→ **What the task requires**: In the entries below, find the line with "Watch what you" and the line with "Broadcasting scales effortlessly"; give again those lines and every line between them, exactly.

→ **Given records**:
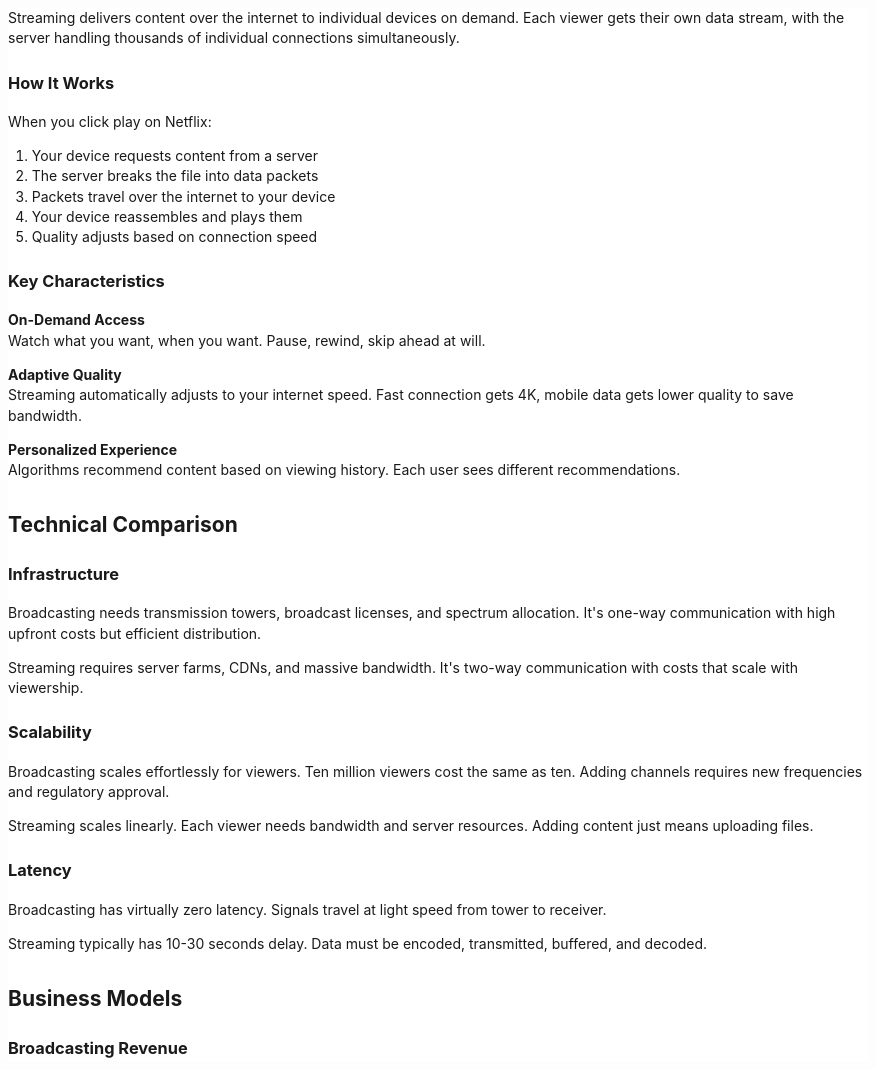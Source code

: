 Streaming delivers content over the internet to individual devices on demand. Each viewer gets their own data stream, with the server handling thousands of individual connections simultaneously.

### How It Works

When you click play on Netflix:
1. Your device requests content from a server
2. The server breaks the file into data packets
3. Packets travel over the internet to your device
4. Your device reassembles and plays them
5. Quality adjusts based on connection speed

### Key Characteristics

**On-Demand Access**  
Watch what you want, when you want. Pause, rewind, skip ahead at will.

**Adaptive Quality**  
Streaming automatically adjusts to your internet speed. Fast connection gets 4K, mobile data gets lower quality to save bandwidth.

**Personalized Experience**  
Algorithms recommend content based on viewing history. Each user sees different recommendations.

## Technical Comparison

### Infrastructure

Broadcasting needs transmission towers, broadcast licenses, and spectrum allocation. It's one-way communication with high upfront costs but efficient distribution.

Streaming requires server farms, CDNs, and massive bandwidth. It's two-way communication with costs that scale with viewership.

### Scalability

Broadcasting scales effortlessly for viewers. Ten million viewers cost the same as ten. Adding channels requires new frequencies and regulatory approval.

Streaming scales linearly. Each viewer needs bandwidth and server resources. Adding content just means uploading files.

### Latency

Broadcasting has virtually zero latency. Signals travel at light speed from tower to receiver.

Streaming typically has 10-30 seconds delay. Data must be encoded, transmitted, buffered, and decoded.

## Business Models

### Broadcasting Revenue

→ **Written answer**:
Watch what you want, when you want. Pause, rewind, skip ahead at will.

**Adaptive Quality**  
Streaming automatically adjusts to your internet speed. Fast connection gets 4K, mobile data gets lower quality to save bandwidth.

**Personalized Experience**  
Algorithms recommend content based on viewing history. Each user sees different recommendations.

## Technical Comparison

### Infrastructure

Broadcasting needs transmission towers, broadcast licenses, and spectrum allocation. It's one-way communication with high upfront costs but efficient distribution.

Streaming requires server farms, CDNs, and massive bandwidth. It's two-way communication with costs that scale with viewership.

### Scalability

Broadcasting scales effortlessly for viewers. Ten million viewers cost the same as ten. Adding channels requires new frequencies and regulatory approval.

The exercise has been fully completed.